Saved data entries
....

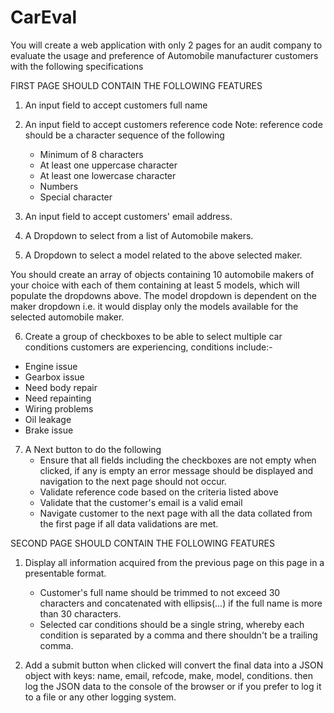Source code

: # CarEval
You will create a web application with only 2 pages for an audit company to evaluate the usage and preference of  Automobile manufacturer customers with the following specifications

FIRST PAGE SHOULD CONTAIN THE FOLLOWING FEATURES
1. An input field to accept customers full name

2. An input field to accept customers reference code
    Note: reference code should be a character sequence of the following
    * Minimum of 8 characters
    * At least one uppercase character
    * At least one lowercase character
    * Numbers
    * Special character
   
3. An input field to accept customers' email address.  

4. A Dropdown  to select from a list of Automobile makers.

5. A Dropdown to select a model related to the above selected maker.

You should create an array of objects containing 10 automobile makers of your choice with each of them containing at least 5 models, which will populate the dropdowns above. The model dropdown is dependent on the maker dropdown i.e. it would display only the models available for the selected automobile maker.

6. Create a group of checkboxes to be able to select multiple car conditions customers are experiencing, conditions include:-
 * Engine issue
 * Gearbox issue
 * Need body repair
 * Need repainting
 * Wiring problems
 * Oil leakage
 * Brake issue

7. A Next button to do the following 
    * Ensure that all fields including the checkboxes are not empty when clicked, if any is empty an error message should be displayed and navigation to the next page should not occur.
    * Validate reference code based on the criteria listed above
    * Validate that the customer's email is a valid email
    * Navigate customer to the next page with all the data collated from the first page if all data validations are met.

  SECOND PAGE SHOULD CONTAIN THE FOLLOWING FEATURES  
1. Display all information acquired from the previous page on this page in a presentable format.
      * Customer's full name should be trimmed to not exceed 30 characters and concatenated with ellipsis(...) if the full name is more than 30 characters.
      *  Selected car conditions should be a single string, whereby each condition is separated by a comma and there shouldn't be a trailing comma.

2. Add a submit button when clicked will convert the final data into a JSON object with keys: name, email, refcode, make, model, conditions.
then log the JSON data to the console of the browser or if you prefer to log it to a file or any other logging system.


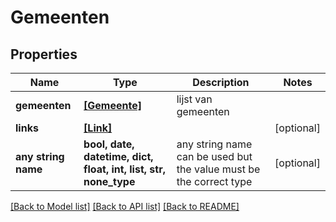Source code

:# Gemeenten


## Properties
Name | Type | Description | Notes
------------ | ------------- | ------------- | -------------
**gemeenten** | [**[Gemeente]**](Gemeente.md) | lijst van gemeenten | 
**links** | [**[Link]**](Link.md) |  | [optional] 
**any string name** | **bool, date, datetime, dict, float, int, list, str, none_type** | any string name can be used but the value must be the correct type | [optional]

[[Back to Model list]](../README.md#documentation-for-models) [[Back to API list]](../README.md#documentation-for-api-endpoints) [[Back to README]](../README.md)


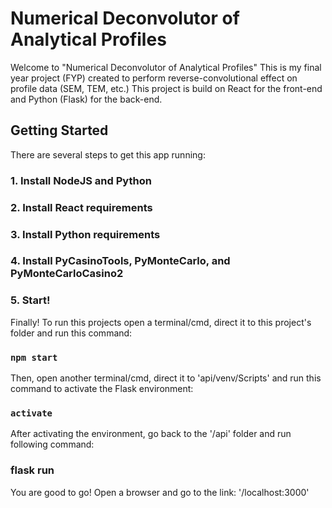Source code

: # Numerical Deconvolutor of Analytical Profiles

Welcome to "Numerical Deconvolutor of Analytical Profiles"
This is my final year project (FYP) created to perform reverse-convolutional effect on profile data (SEM, TEM, etc.)
This project is build on React for the front-end and Python (Flask) for the back-end.

## Getting Started

There are several steps to get this app running:
### 1. Install NodeJS and Python
### 2. Install React requirements
### 3. Install Python requirements
### 4. Install PyCasinoTools, PyMonteCarlo, and PyMonteCarloCasino2
### 5. Start!
Finally! To run this projects open a terminal/cmd, direct it to this project's folder and run this command:
### `npm start`
Then, open another terminal/cmd, direct it to 'api/venv/Scripts' and run this command to activate the Flask environment:
### `activate`
After activating the environment, go back to the '/api' folder and run following command:
### flask run
You are good to go! Open a browser and go to the link: '/localhost:3000'

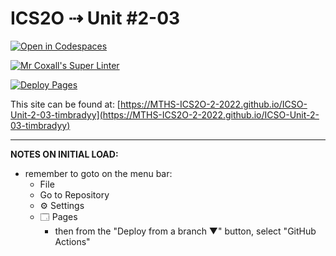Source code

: # ICS2O ⇢ Unit #2-03

[![Open in Codespaces](https://classroom.github.com/assets/launch-codespace-f4981d0f882b2a3f0472912d15f9806d57e124e0fc890972558857b51b24a6f9.svg)](https://classroom.github.com/open-in-codespaces?assignment_repo_id=10560841)

[![Mr Coxall's Super Linter](https://github.com/MTHS-ICS2O-2-2022/ICSO-Unit-2-03-timbradyy/workflows/Mr%20Coxall's%20Super%20Linter/badge.svg)](https://github.com/MTHS-ICS2O-2-2022/ICSO-Unit-2-03-timbradyy/actions)

[![Deploy Pages](https://github.com/MTHS-ICS2O-2-2022/ICSO-Unit-2-03-timbradyy/workflows/Deploy%20Pages/badge.svg)](https://github.com/MTHS-ICS2O-2-2022/ICSO-Unit-2-03-timbradyy/actions)

This site can be found at: [https://MTHS-ICS2O-2-2022.github.io/ICSO-Unit-2-03-timbradyy](https://MTHS-ICS2O-2-2022.github.io/ICSO-Unit-2-03-timbradyy)

---

**NOTES ON INITIAL LOAD:**
- remember to goto on the menu bar:
  - File
  - Go to Repository
  - ⚙ Settings
  - 🗔 Pages
    - then from the "Deploy from a branch ▼" button, select "GitHub Actions"
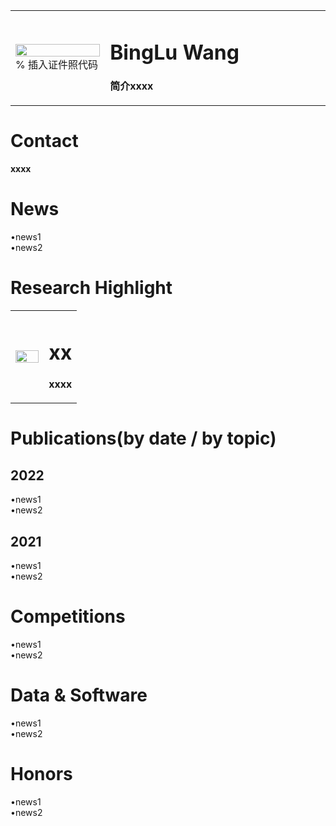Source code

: <table border="0">
  <tr>
    <td width="30%">
      <img src="/zhengjianzhao.jpg" width="100%">      % 插入证件照代码
    </td>
    <td width="70%">
      <h1>BingLu Wang</h1>
      <p><b>简介xxxx</b></p>  
    </td>
  </tr>
</table>
<h1>Contact</h1>
<p><b>xxxx</b></p>
<h1>News</h1>
•news1<br />•news2
<h1>Research Highlight</h1>
<table border="0">
  <tr>
    <td width="50%">
      <img src="/zhengjianzhao.jpg" width="100%">    
    </td>
    <td width="50%">
      <h1>xx</h1>
      <p><b>xxxx</b></p>  
    </td>
  </tr>
</table>
<h1>Publications(by date / by topic)</h1>
<h2>2022</h2>
•news1<br />•news2
<h2>2021</h2>
•news1<br />•news2
<h1>Competitions</h1>
•news1<br />•news2
<h1>Data & Software</h1>
•news1<br />•news2
<h1>Honors</h1>
•news1<br />•news2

....

_Activity_
Select every line in the records above that contains the word "width".

_Result of this exercise_
    <td width="30%">
      <img src="/zhengjianzhao.jpg" width="100%">      % 插入证件照代码
    <td width="70%">
    <td width="50%">
      <img src="/zhengjianzhao.jpg" width="100%">    
    <td width="50%">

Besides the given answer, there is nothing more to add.